Трудно сидеть сычом рядом с другом, с которым по душам не поговоришь. Но когда тебе двадцать лет, когда ты только-только на взлете, часто кажется, что и себя, и мир с его великими и малыми проблемами ты знаешь лучше других, а если чего не знаешь, так того, может, просто не существует?! Ребята охотно откликаются на его шутку, подтягивают песню, они мечтают так же, как мечтали, бывало, перводесантники в брезентовой палатке у Порога, и кажется Виктору, что недавние неудачи сделали ребят ближе, родней, они как будто сердцем прилепились один возле другого, и так же, как все уверены в нем, так он, после Иванецкого, уверен в каждом: ни один не струсит, не оставит в беде товарища. И грезилось, что, начиная с этой трассы, он, Снегирь-Снегирев, не принадлежит себе. Быть может, пройдут годы, и суждено ему стать комиссаром отряда не в двадцать, а в сотни, тысячи человек!.. И не сомневался ни на минуту, что ради них пожертвует всем, даже жизнью. Жаль только, что никто не догадывается о величии его помыслов, и даже Петр Евсеевич Алимушкин не видит, каким он держится молодцом.
Молчанка наскучила Бородулину.
— Вообще-то комиссару без машины сподручнее, а, Витя?! — усмехнулся он. Это называется, он пошутил так…
Снегирев стиснул скулы, даже не улыбнулся.
Бородулин в сердцах сплюнул: мне, что ли, больше твоего надо!.. Да плетись он в хвосте колонны, не следил бы, как кошка, за каждым, — лишь бы не отставали… А тут и назад, и вперед, — голова как на шарнирах ходит. Прохлаждаться некогда. Он на горбу рад перетаскивать свой «ЗИЛ» через любую колдобину, сушенец… Тем паче Снегирь понимать должен, как важно начальнику отряда не лишиться своих колес: сам же говорил, что машины сейчас как личное оружие… И сгоряча чуть не напомнил Снегиреву его слова, но пожалел — лежачих не бьют.
— Сядешь после привала вместо Ромки, — сказал Алексей, — татарчонка я возьму к себе…
Бородулин берег свою удачу. Был уверен: пока сам за рулем, ничего не случится, — и потому хоть и укачивало, кидало в угарной теплоте в дрему, он кулаками продирал глаза, а надо — так и спички подложил бы вместо распорок, но баранку уступать не собирался.
Когда подкрепились горячим кофе, Алексей ласково потрепал Гиттаулина по загривку, — он заметил, что татарчонок податлив на ласку, — и, опустив ему на плечо руку, спросил:
— Хочешь, Рома, со мной прокатиться? А то, вижу, серчаешь на Бородулю — затер, не даю дороги!..
— Ты прокатишь… — недоверчиво протянул тот и засмеялся, польщенный.
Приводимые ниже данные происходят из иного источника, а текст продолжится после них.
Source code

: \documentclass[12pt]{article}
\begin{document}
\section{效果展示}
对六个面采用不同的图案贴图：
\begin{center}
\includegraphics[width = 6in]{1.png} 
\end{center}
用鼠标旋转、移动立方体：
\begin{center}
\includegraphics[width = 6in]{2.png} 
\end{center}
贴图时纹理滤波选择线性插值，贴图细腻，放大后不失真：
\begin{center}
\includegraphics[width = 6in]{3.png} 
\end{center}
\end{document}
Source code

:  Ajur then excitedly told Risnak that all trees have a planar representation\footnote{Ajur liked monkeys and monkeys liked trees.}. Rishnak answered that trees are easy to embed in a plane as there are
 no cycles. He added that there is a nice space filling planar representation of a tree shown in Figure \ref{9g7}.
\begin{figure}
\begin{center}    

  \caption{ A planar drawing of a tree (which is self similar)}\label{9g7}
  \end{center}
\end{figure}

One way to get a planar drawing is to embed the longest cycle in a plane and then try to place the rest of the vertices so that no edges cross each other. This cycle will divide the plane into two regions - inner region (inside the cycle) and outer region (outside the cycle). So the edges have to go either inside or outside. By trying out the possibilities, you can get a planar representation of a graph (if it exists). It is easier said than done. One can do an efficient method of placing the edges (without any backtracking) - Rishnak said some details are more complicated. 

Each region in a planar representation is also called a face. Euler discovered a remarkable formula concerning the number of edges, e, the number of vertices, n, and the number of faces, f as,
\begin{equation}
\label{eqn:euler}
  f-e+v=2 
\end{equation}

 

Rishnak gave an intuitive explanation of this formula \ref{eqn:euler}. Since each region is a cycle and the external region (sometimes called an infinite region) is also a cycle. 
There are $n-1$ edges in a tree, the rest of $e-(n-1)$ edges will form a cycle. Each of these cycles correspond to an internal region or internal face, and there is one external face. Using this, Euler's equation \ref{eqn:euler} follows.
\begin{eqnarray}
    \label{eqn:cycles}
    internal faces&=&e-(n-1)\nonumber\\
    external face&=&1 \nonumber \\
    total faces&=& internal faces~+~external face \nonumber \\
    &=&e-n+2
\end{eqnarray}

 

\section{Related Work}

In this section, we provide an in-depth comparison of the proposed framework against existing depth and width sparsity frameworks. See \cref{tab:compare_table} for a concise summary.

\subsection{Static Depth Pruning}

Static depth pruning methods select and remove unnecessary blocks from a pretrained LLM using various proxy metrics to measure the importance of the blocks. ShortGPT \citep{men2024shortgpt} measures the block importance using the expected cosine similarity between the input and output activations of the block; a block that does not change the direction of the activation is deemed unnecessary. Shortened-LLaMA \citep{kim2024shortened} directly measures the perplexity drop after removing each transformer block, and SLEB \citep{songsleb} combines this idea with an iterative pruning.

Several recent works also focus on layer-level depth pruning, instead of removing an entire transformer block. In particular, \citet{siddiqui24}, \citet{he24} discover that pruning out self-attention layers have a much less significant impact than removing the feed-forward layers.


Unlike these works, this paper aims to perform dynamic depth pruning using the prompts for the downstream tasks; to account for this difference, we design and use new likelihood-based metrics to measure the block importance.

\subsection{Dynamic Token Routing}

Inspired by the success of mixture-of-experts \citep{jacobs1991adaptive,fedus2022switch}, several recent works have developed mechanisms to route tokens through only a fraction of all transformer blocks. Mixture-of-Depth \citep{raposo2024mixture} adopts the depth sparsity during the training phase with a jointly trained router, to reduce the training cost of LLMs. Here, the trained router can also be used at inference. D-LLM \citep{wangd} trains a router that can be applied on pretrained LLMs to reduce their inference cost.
Вспомнил, что Бородулин всегда отличал его перед другими, и не зря. Наивно спросил: — А машину бросить, да?!
— Брось, Рома, конечно! — в тон ему Бородулин.
Гиттаулин покачал головой: ишь ты!..
— Пусть Снегирев подберет, — посерьезнев, сказал Алексей. — А то почернел комиссар без работы…
— Ты бы ему свою дал…
— Рома, я тебе оказываю великую честь, а ты ломаешься… Что такое?! Как это понимать?!
— Ты думаешь, я татарин, мозги набекрень, да?! — огрызнулся уже обиженно Гиттаулин.
— Пойдем, пойдем, не придуривайся! Потолкуем. Я тебя точно с ветерком прокачу! — пообещал он, смеясь.
Но эти слова Роман воспринял равнодушно. Всю дорогу только и делаешь, что укрываешься от проклятого ветра, который с легкой руки самого Гиттаулина трассовики окрестили нордвиком. На стоянке нордвик тянул обычно с севера, тянул как из трубы, но в голой тундре север оказывался почему-то всегда с правого борта: как бы ни поворачивали машины, как бы ни изменялся маршрут, нордвик непременно дул в правую дверцу — это даже Ромкин бок почувствовал… Если поленился, абы как подоткнул войлоком щели, не оббил им всю кабину, тепла не жди, и тулуп не спасет. Когда и ветра-то не было, каждая крохотная дырка, даже как от иголки в жиклере, обрастала хрупкими ворсинками инея — мороз выдавливал из кабины тепло. У Бородулина жарко в кабине, и Роман, сняв шапку, с чувством знатока похвалил:
— У тебя хорошо, нордвика нету…
— У меня «Беломор» есть, Рома! — подмигнул Бородулин и подсунул к нему пачку папирос, валявшуюся на сиденье.